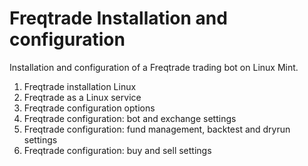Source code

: # Freqtrade Installation and configuration
Installation and configuration of a Freqtrade trading bot on Linux Mint.

1. Freqtrade installation Linux
2. Freqtrade as a Linux service
3. Freqtrade configuration options
4. Freqtrade configuration: bot and exchange settings
5. Freqtrade configuration: fund management, backtest and dryrun settings
6. Freqtrade configuration: buy and sell settings


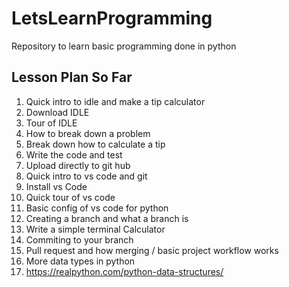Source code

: # LetsLearnProgramming
Repository to learn basic programming done in python


## Lesson Plan So Far
1. Quick intro to idle and make a tip calculator
  1. Download IDLE
  2. Tour of IDLE
  3. How to break down a problem
  4. Break down how to calculate a tip
  5. Write the code and test
  6. Upload directly to git hub
2. Quick intro to vs code and git
  1. Install vs Code
  2. Quick tour of vs code
  3. Basic config of vs code for python
  4. Creating a branch and what a branch is
  5. Write a simple terminal Calculator
  6. Commiting to your branch
  7. Pull request and how merging / basic project workflow works
3. More data types in python
  1. https://realpython.com/python-data-structures/
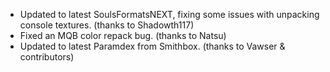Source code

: * Updated to latest SoulsFormatsNEXT, fixing some issues with unpacking console textures. (thanks to Shadowth117)
* Fixed an MQB color repack bug. (thanks to Natsu)
* Updated to latest Paramdex from Smithbox. (thanks to Vawser & contributors)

### Work task
List all lines in the material containing the string "settings".

### Answer to this problem
4. Freqtrade configuration: bot and exchange settings
5. Freqtrade configuration: fund management, backtest and dryrun settings
6. Freqtrade configuration: buy and sell settings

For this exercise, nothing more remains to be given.